| INSTRUCTIONS TO FOLLOW |
Which of the lines in the records below hold the string "commerce"? Copy every one of them.

[DATA FOR REVIEW Boundary: Start]

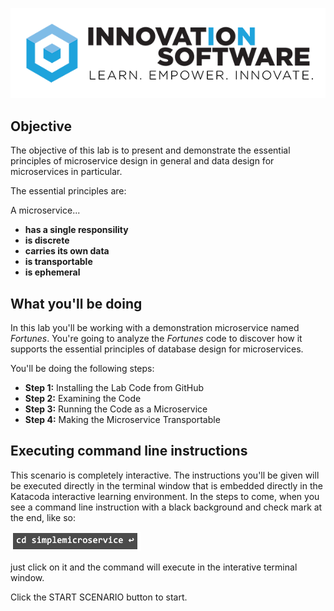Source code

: ![logo](12factor-001/assets/logo-sm.png)

## Objective

The objective of this lab is to present and demonstrate the essential principles of microservice design in general and data design for microservices in particular.

The essential principles are:

A microservice...

* **has a single responsility**
* **is discrete**
* **carries its own data**
* **is transportable**
* **is ephemeral**



## What you'll be doing 

In this lab you'll be working with a demonstration microservice named *Fortunes*.  You're going to  analyze the *Fortunes*  code to discover how it supports the essential principles of database design for microservices.

You'll be doing the following steps:

* **Step 1:** Installing the Lab Code from GitHub
* **Step 2:** Examining the Code
* **Step 3:** Running the Code as a Microservice
* **Step 4:** Making the Microservice Transportable

## Executing command line instructions 

This scenario is completely interactive. The instructions you'll be given will be executed directly in the terminal window that is embedded directly in the Katacoda interactive learning environment. In the steps to come, when you see a command line instruction with a black background and check mark at the end, like so:

![Katacoda command line](mstran-001/assets/command-01.png)

just click on it and the command will execute in the interative terminal window.

Click the START SCENARIO button to start.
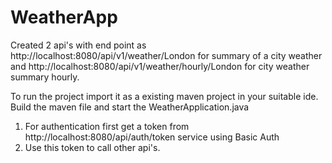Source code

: # WeatherApp
Created 2 api's with end point as http://localhost:8080/api/v1/weather/London for summary of a city weather 
and http://localhost:8080/api/v1/weather/hourly/London for city weather summary hourly.

To run the project import it as a existing maven project in your suitable ide. Build the maven file and start the WeatherApplication.java

1. For authentication first get a token from http://localhost:8080/api/auth/token service using Basic Auth
2. Use this token to call other api's.

  
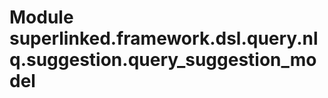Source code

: Module superlinked.framework.dsl.query.nlq.suggestion.query_suggestion_model
============================================================================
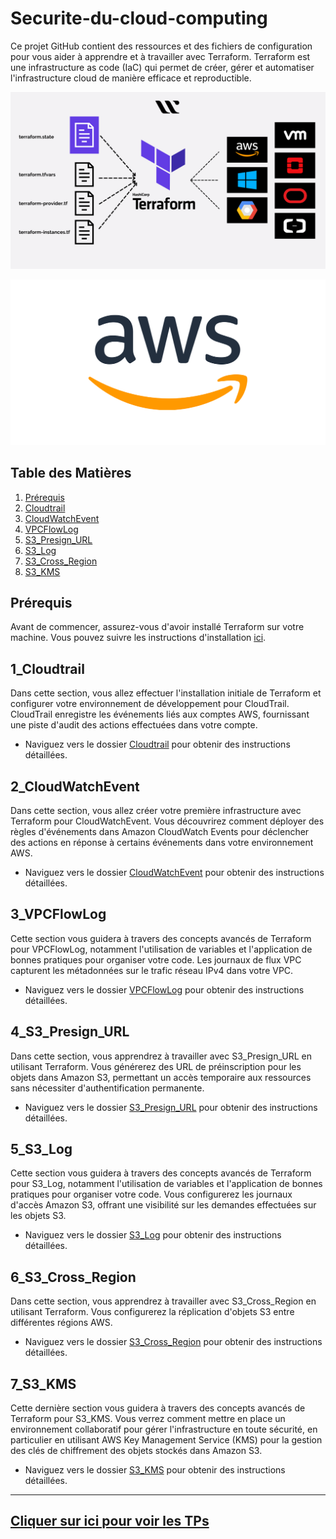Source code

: # Securite-du-cloud-computing

Ce projet GitHub contient des ressources et des fichiers de configuration pour vous aider à apprendre et à travailler avec Terraform. Terraform est une infrastructure as code (IaC) qui permet de créer, gérer et automatiser l'infrastructure cloud de manière efficace et reproductible.

![Logo Terraform](image/terraform.png)

![Logo AWS](image/aws.png)

## Table des Matières

1. [Prérequis](#prérequis)
2. [Cloudtrail](#1_cloudtrail)
3. [CloudWatchEvent](#2_cloudwatchevent)
4. [VPCFlowLog](#3_vpcflowlog)
5. [S3_Presign_URL](#4_s3_presign_url)
6. [S3_Log](#5_s3_log)
7. [S3_Cross_Region](#6_s3_cross_region)
8. [S3_KMS](#7_s3_kms)

## Prérequis

Avant de commencer, assurez-vous d'avoir installé Terraform sur votre machine. Vous pouvez suivre les instructions d'installation [ici](https://learn.hashicorp.com/tutorials/terraform/install-cli).

## 1_Cloudtrail

Dans cette section, vous allez effectuer l'installation initiale de Terraform et configurer votre environnement de développement pour CloudTrail. CloudTrail enregistre les événements liés aux comptes AWS, fournissant une piste d'audit des actions effectuées dans votre compte.

- Naviguez vers le dossier [Cloudtrail](./1_Cloudtrail) pour obtenir des instructions détaillées.

## 2_CloudWatchEvent

Dans cette section, vous allez créer votre première infrastructure avec Terraform pour CloudWatchEvent. Vous découvrirez comment déployer des règles d'événements dans Amazon CloudWatch Events pour déclencher des actions en réponse à certains événements dans votre environnement AWS.

- Naviguez vers le dossier [CloudWatchEvent](./2_CloudWatchEvent) pour obtenir des instructions détaillées.

## 3_VPCFlowLog

Cette section vous guidera à travers des concepts avancés de Terraform pour VPCFlowLog, notamment l'utilisation de variables et l'application de bonnes pratiques pour organiser votre code. Les journaux de flux VPC capturent les métadonnées sur le trafic réseau IPv4 dans votre VPC.

- Naviguez vers le dossier [VPCFlowLog](./3_VPCFlowLog) pour obtenir des instructions détaillées.

## 4_S3_Presign_URL

Dans cette section, vous apprendrez à travailler avec S3_Presign_URL en utilisant Terraform. Vous générerez des URL de préinscription pour les objets dans Amazon S3, permettant un accès temporaire aux ressources sans nécessiter d'authentification permanente.

- Naviguez vers le dossier [S3_Presign_URL](./4_S3_Presign_URL) pour obtenir des instructions détaillées.

## 5_S3_Log

Cette section vous guidera à travers des concepts avancés de Terraform pour S3_Log, notamment l'utilisation de variables et l'application de bonnes pratiques pour organiser votre code. Vous configurerez les journaux d'accès Amazon S3, offrant une visibilité sur les demandes effectuées sur les objets S3.

- Naviguez vers le dossier [S3_Log](./5_S3_Log) pour obtenir des instructions détaillées.

## 6_S3_Cross_Region

Dans cette section, vous apprendrez à travailler avec S3_Cross_Region en utilisant Terraform. Vous configurerez la réplication d'objets S3 entre différentes régions AWS.

- Naviguez vers le dossier [S3_Cross_Region](./6_S3_Cross_Region) pour obtenir des instructions détaillées.

## 7_S3_KMS

Cette dernière section vous guidera à travers des concepts avancés de Terraform pour S3_KMS. Vous verrez comment mettre en place un environnement collaboratif pour gérer l'infrastructure en toute sécurité, en particulier en utilisant AWS Key Management Service (KMS) pour la gestion des clés de chiffrement des objets stockés dans Amazon S3.

- Naviguez vers le dossier [S3_KMS](./7_S3_KMS) pour obtenir des instructions détaillées.

---
## [Cliquer sur ici pour voir les TPs](https://github.com/Morzomb/Securite-du-cloud-computing/)
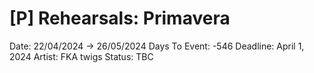 # [P] Rehearsals: Primavera

Date: 22/04/2024 → 26/05/2024
Days To Event: -546
Deadline: April 1, 2024
Artist: FKA twigs
Status: TBC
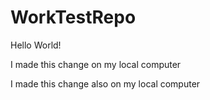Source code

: # WorkTestRepo

Hello World!

I made this change on my local computer

I made this change also on my local computer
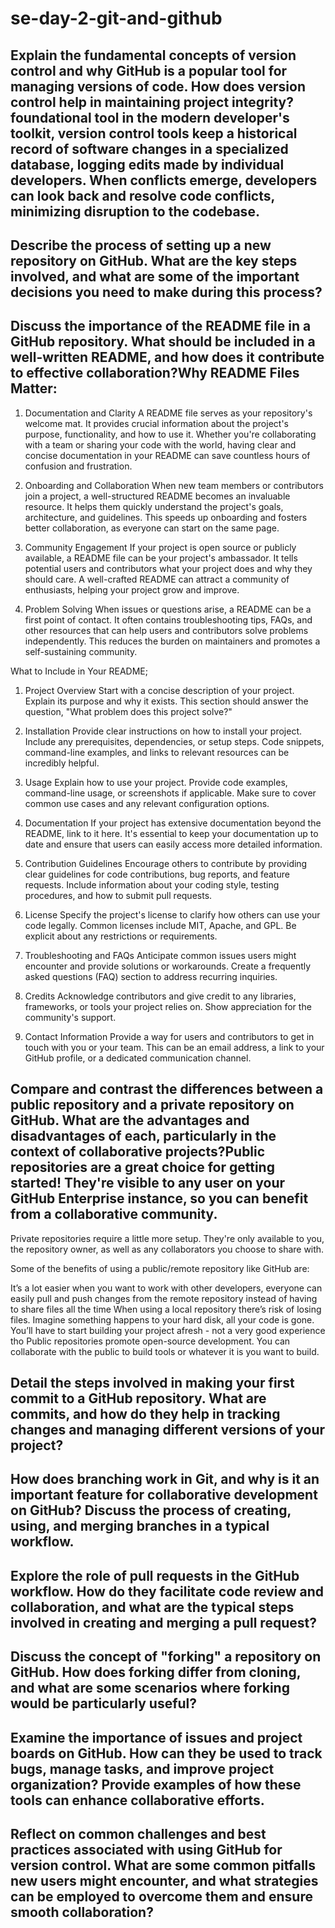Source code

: # se-day-2-git-and-github
## Explain the fundamental concepts of version control and why GitHub is a popular tool for managing versions of code. How does version control help in maintaining project integrity?foundational tool in the modern developer's toolkit, version control tools keep a historical record of software changes in a specialized database, logging edits made by individual developers. When conflicts emerge, developers can look back and resolve code conflicts, minimizing disruption to the codebase.

## Describe the process of setting up a new repository on GitHub. What are the key steps involved, and what are some of the important decisions you need to make during this process?

## Discuss the importance of the README file in a GitHub repository. What should be included in a well-written README, and how does it contribute to effective collaboration?Why README Files Matter:

1. Documentation and Clarity
A README file serves as your repository's welcome mat. It provides crucial information about the project's purpose, functionality, and how to use it. Whether you're collaborating with a team or sharing your code with the world, having clear and concise documentation in your README can save countless hours of confusion and frustration.

2. Onboarding and Collaboration
When new team members or contributors join a project, a well-structured README becomes an invaluable resource. It helps them quickly understand the project's goals, architecture, and guidelines. This speeds up onboarding and fosters better collaboration, as everyone can start on the same page.

3. Community Engagement
If your project is open source or publicly available, a README file can be your project's ambassador. It tells potential users and contributors what your project does and why they should care. A well-crafted README can attract a community of enthusiasts, helping your project grow and improve.

4. Problem Solving
When issues or questions arise, a README can be a first point of contact. It often contains troubleshooting tips, FAQs, and other resources that can help users and contributors solve problems independently. This reduces the burden on maintainers and promotes a self-sustaining community.

What to Include in Your README;

1. Project Overview
Start with a concise description of your project. Explain its purpose and why it exists. This section should answer the question, "What problem does this project solve?"

2. Installation
Provide clear instructions on how to install your project. Include any prerequisites, dependencies, or setup steps. Code snippets, command-line examples, and links to relevant resources can be incredibly helpful.

3. Usage
Explain how to use your project. Provide code examples, command-line usage, or screenshots if applicable. Make sure to cover common use cases and any relevant configuration options.

4. Documentation
If your project has extensive documentation beyond the README, link to it here. It's essential to keep your documentation up to date and ensure that users can easily access more detailed information.

5. Contribution Guidelines
Encourage others to contribute by providing clear guidelines for code contributions, bug reports, and feature requests. Include information about your coding style, testing procedures, and how to submit pull requests.

6. License
Specify the project's license to clarify how others can use your code legally. Common licenses include MIT, Apache, and GPL. Be explicit about any restrictions or requirements.

7. Troubleshooting and FAQs
Anticipate common issues users might encounter and provide solutions or workarounds. Create a frequently asked questions (FAQ) section to address recurring inquiries.

8. Credits
Acknowledge contributors and give credit to any libraries, frameworks, or tools your project relies on. Show appreciation for the community's support.

9. Contact Information
Provide a way for users and contributors to get in touch with you or your team. This can be an email address, a link to your GitHub profile, or a dedicated communication channel.

## Compare and contrast the differences between a public repository and a private repository on GitHub. What are the advantages and disadvantages of each, particularly in the context of collaborative projects?Public repositories are a great choice for getting started! They're visible to any user on your GitHub Enterprise instance, so you can benefit from a collaborative community.

Private repositories require a little more setup. They're only available to you, the repository owner, as well as any collaborators you choose to share with.    

Some of the benefits of using a public/remote repository like GitHub are:

It’s a lot easier when you want to work with other developers, everyone can easily pull and push changes from the remote repository instead of having to share files all the time
When using a local repository there’s risk of losing files. Imagine something happens to your hard disk, all your code is gone. You’ll have to start building your project afresh - not a very good experience tho
Public repositories promote open-source development. You can collaborate with the public to build tools or whatever it is you want to build.

## Detail the steps involved in making your first commit to a GitHub repository. What are commits, and how do they help in tracking changes and managing different versions of your project?

## How does branching work in Git, and why is it an important feature for collaborative development on GitHub? Discuss the process of creating, using, and merging branches in a typical workflow.

## Explore the role of pull requests in the GitHub workflow. How do they facilitate code review and collaboration, and what are the typical steps involved in creating and merging a pull request?

## Discuss the concept of "forking" a repository on GitHub. How does forking differ from cloning, and what are some scenarios where forking would be particularly useful?

## Examine the importance of issues and project boards on GitHub. How can they be used to track bugs, manage tasks, and improve project organization? Provide examples of how these tools can enhance collaborative efforts.

## Reflect on common challenges and best practices associated with using GitHub for version control. What are some common pitfalls new users might encounter, and what strategies can be employed to overcome them and ensure smooth collaboration?
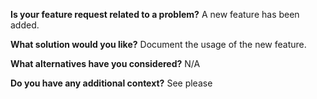 **Is your feature request related to a problem?**
A new feature has been added.

**What solution would you like?**
Document the usage of the new feature.

**What alternatives have you considered?**
N/A

**Do you have any additional context?**
See please 
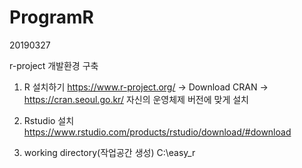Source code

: # ProgramR
20190327

r-project 개발환경 구축

1. R 설치하기
https://www.r-project.org/ -> Download CRAN -> https://cran.seoul.go.kr/
자신의 운영체제 버전에 맞게 설치

2. Rstudio 설치
https://www.rstudio.com/products/rstudio/download/#download

3. working directory(작업공간 생성)
C:\easy_r
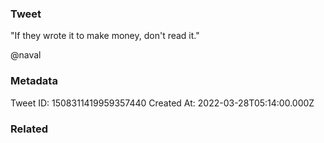 ### Tweet
"If they wrote it to make money, don't read it." 

@naval

### Metadata
Tweet ID: 1508311419959357440
Created At: 2022-03-28T05:14:00.000Z

### Related

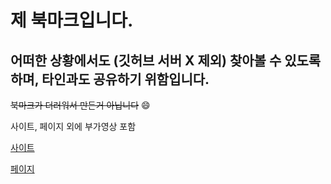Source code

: # 제 북마크입니다.
## 어떠한 상황에서도 (깃허브 서버 X 제외) 찾아볼 수 있도록 하며, 타인과도 공유하기 위함입니다.
~~북마크가 더러워서 만든거 아닙니다~~ :smile:

사이트, 페이지 외에 부가영상 포함






<a href="https://github.com/hbsowo58/bookmark/blob/master/site/site.md"> 사이트 <br>
  
<a href="https://github.com/hbsowo58/bookmark/blob/master/page/page.md"> 페이지 <br>





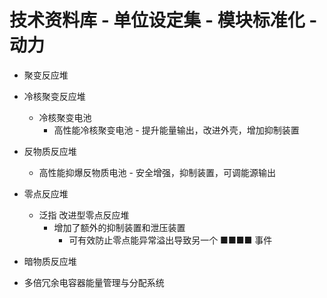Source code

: # 技术资料库 - 单位设定集 - 模块标准化 - 动力

- 聚变反应堆

- 冷核聚变反应堆

  - 冷核聚变电池
    - 高性能冷核聚变电池 - 提升能量输出，改进外壳，增加抑制装置

- 反物质反应堆

  - 高性能抑爆反物质电池 - 安全增强，抑制装置，可调能源输出

- 零点反应堆

  - 泛指 改进型零点反应堆
    - 增加了额外的抑制装置和泄压装置
      - 可有效防止零点能异常溢出导致另一个 ■■■■ 事件

- 暗物质反应堆

- 多倍冗余电容器能量管理与分配系统
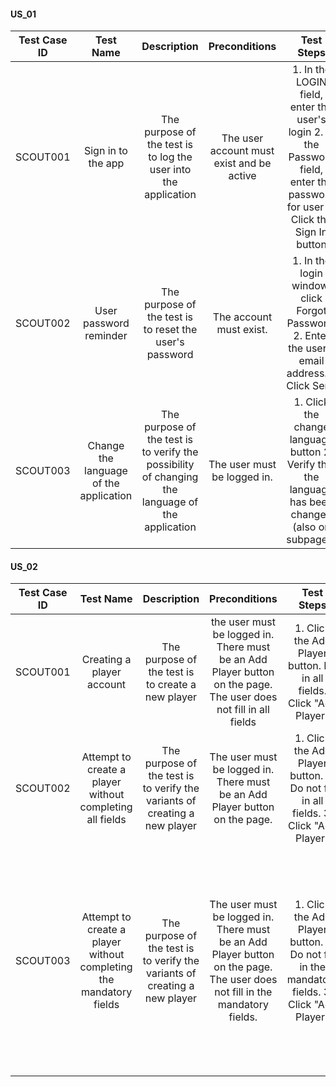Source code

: #### US_01
**Test Case ID**|**Test Name**|**Description**|**Preconditions**|**Test Steps**|**Excepted results**|**Final Condition**
:-----:|:-----:|:-----:|:-----:|:-----:|:-----:|:-----:
SCOUT001|Sign in to the app|The purpose of the test is to log the user into the application|The user account must exist and be active|1. In the LOGIN field, enter the user's login 2. In the Password field, enter the password for user 3. Click the Sign In button|The home page of the application is displayed.|Logged-in user. Visible home page.
SCOUT002|User password reminder |The purpose of the test is to reset the user's password| The account must exist. |1. In the login window, click Forgot Password. 2. Enter the user's email address.3. Click Send| User password is reminded/reset |Password change. The user can log on.
SCOUT003|Change the language of the application|The purpose of the test is to verify the possibility of changing the language of the application |The user must be logged in. |1. Click the change language button 2. Verify that the language has been changed (also on subpages) |Change the language on the application |Change the language of the application. The change applies to all subpages.

#### US_02
**Test Case ID**|**Test Name**|**Description**|**Preconditions**|**Test Steps**|**Excepted results**|**Final Condition**
:-----:|:-----:|:-----:|:-----:|:-----:|:-----:|:-----:
SCOUT001|Creating a player account |The purpose of the test is to create a new player |the user must be logged in. There must be an Add Player button on the page. The user does not fill in all fields|1. Click the Add Player button. Fill in all fields. Click "Add Player"|New player added|A new player has been added. The player is visible in the statements.
SCOUT002|Attempt to create a player without completing all fields |The purpose of the test is to verify the variants of creating a new player |The user must be logged in. There must be an Add Player button on the page.|1. Click the Add Player button. 2. Do not fill in all fields. 3. Click "Add Player" |New Player is not added |New Player is not added. The player is not visible and the application
SCOUT003|Attempt to create a player without completing the mandatory fields |The purpose of the test is to verify the variants of creating a new player|The user must be logged in. There must be an Add Player button on the page. The user does not fill in the mandatory fields. |1. Click the Add Player button. 2. Do not fill in the mandatory fields. 3. Click "Add Player"| New Player is not added |New Player is not added. The message „Fill this field” appears, and when you click anywhere 'Field required” shows up. The player is not visible and the application
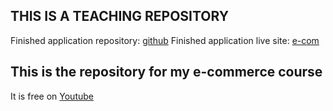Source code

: ## THIS IS A TEACHING REPOSITORY

Finished application repository: [github](https://github.com/asantono/e-commerce-complete)
Finished application live site: [e-com](https://e-commerce-papa-santo.herokuapp.com/)

## This is the repository for my e-commerce course

It is free on [Youtube](https://www.youtube.com/playlist?list=PL_kocBMOO_TxyQvK_u2AaCEwo4A59TTtN)
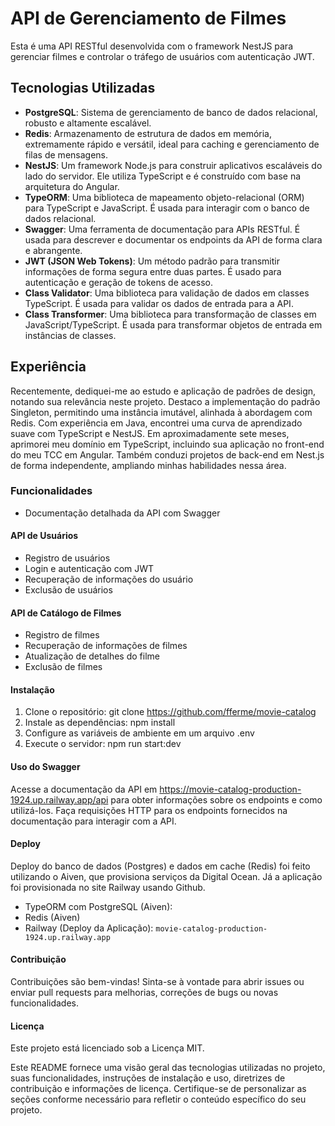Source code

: # API de Gerenciamento de Filmes

Esta é uma API RESTful desenvolvida com o framework NestJS para gerenciar filmes e controlar o tráfego de usuários com
autenticação JWT.

## Tecnologias Utilizadas

- **PostgreSQL**: Sistema de gerenciamento de banco de dados relacional, robusto e altamente escalável.
- **Redis**: Armazenamento de estrutura de dados em memória, extremamente rápido e versátil, ideal para caching e
  gerenciamento de filas de mensagens.
- **NestJS**: Um framework Node.js para construir aplicativos escaláveis do lado do servidor. Ele utiliza TypeScript e é
  construído com base na arquitetura do Angular.
- **TypeORM**: Uma biblioteca de mapeamento objeto-relacional (ORM) para TypeScript e JavaScript. É usada para interagir
  com o banco de dados relacional.
- **Swagger**: Uma ferramenta de documentação para APIs RESTful. É usada para descrever e documentar os endpoints da API
  de forma clara e abrangente.
- **JWT (JSON Web Tokens)**: Um método padrão para transmitir informações de forma segura entre duas partes. É usado
  para autenticação e geração de tokens de acesso.
- **Class Validator**: Uma biblioteca para validação de dados em classes TypeScript. É usada para validar os dados de
  entrada para a API.
- **Class Transformer**: Uma biblioteca para transformação de classes em JavaScript/TypeScript. É usada para transformar
  objetos de entrada em instâncias de classes.

## Experiência

Recentemente, dediquei-me ao estudo e aplicação de padrões de design, notando sua relevância neste projeto. Destaco a
implementação do padrão Singleton, permitindo uma instância imutável, alinhada à abordagem com Redis. Com experiência
em Java, encontrei uma curva de aprendizado suave com TypeScript e NestJS. Em aproximadamente sete meses, aprimorei meu
domínio em TypeScript, incluindo sua aplicação no front-end do meu TCC em Angular. Também conduzi projetos de back-end
em Nest.js de forma independente, ampliando minhas habilidades nessa área.

### Funcionalidades

- Documentação detalhada da API com Swagger

#### API de Usuários

- Registro de usuários
- Login e autenticação com JWT
- Recuperação de informações do usuário
- Exclusão de usuários

#### API de Catálogo de Filmes

- Registro de filmes
- Recuperação de informações de filmes
- Atualização de detalhes do filme
- Exclusão de filmes

#### Instalação

1. Clone o repositório: git clone https://github.com/fferme/movie-catalog
2. Instale as dependências: npm install
3. Configure as variáveis de ambiente em um arquivo .env
4. Execute o servidor: npm run start:dev

#### Uso do Swagger

Acesse a documentação da API em https://movie-catalog-production-1924.up.railway.app/api para obter informações sobre os endpoints e como
utilizá-los.
Faça requisições HTTP para os endpoints fornecidos na documentação para interagir com a API.

#### Deploy

Deploy do banco de dados (Postgres) e dados em cache (Redis) foi feito utilizando o Aiven, que provisiona serviços da
Digital Ocean. Já a aplicação foi provisionada no site Railway usando Github.

- TypeORM com PostgreSQL (Aiven):
- Redis (Aiven)
- Railway (Deploy da Aplicação): `movie-catalog-production-1924.up.railway.app`

#### Contribuição

Contribuições são bem-vindas! Sinta-se à vontade para abrir issues ou enviar pull requests para melhorias, correções de
bugs ou novas funcionalidades.

#### Licença

Este projeto está licenciado sob a Licença MIT.

Este README fornece uma visão geral das tecnologias utilizadas no projeto, suas funcionalidades, instruções de
instalação e uso, diretrizes de contribuição e informações de licença. Certifique-se de personalizar as seções conforme
necessário para refletir o conteúdo específico do seu projeto.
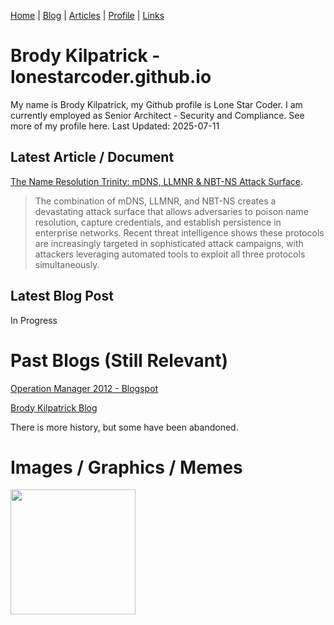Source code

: [Home](https://example.com/home) | [Blog](https://example.com/blog) | [Articles](https://example.com/articles) | [Profile](https://example.com/profile) | [Links](https://example.com/links)

# Brody Kilpatrick - lonestarcoder.github.io
My name is Brody Kilpatrick, my Github profile is Lone Star Coder. I am currently employed as Senior Architect - Security and Compliance. See more of my profile here. Last Updated: 2025-07-11

## Latest Article / Document
[The Name Resolution Trinity: mDNS, LLMNR & NBT-NS Attack Surface](https://lonestarcoder.github.io/articles/mDNS_LLMNR_NBT-NS_AttackSurface).
> The combination of mDNS, LLMNR, and NBT-NS creates a devastating attack surface that allows adversaries to poison name resolution, capture credentials, and establish persistence in enterprise networks. Recent threat intelligence shows these protocols are increasingly targeted in sophisticated attack campaigns, with attackers leveraging automated tools to exploit all three protocols simultaneously.
## Latest Blog Post
In Progress

# Past Blogs (Still Relevant)
[Operation Manager 2012 - Blogspot](https://operationsmanager2012.blogspot.com)

[Brody Kilpatrick Blog](https://brodykilpatrickblog.wordpress.com)

There is more history, but some have been abandoned.

# Images / Graphics / Memes
<img src="https://brodykilpatrickblog.wordpress.com/wp-content/uploads/2019/06/wordswag_1559673699741.png" width="200">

[DATA FOR REVIEW Boundary: End]

| RESULT OF THIS TASK |
Finished application repository: [github](https://github.com/asantono/e-commerce-complete)
Finished application live site: [e-com](https://e-commerce-papa-santo.herokuapp.com/)
## This is the repository for my e-commerce course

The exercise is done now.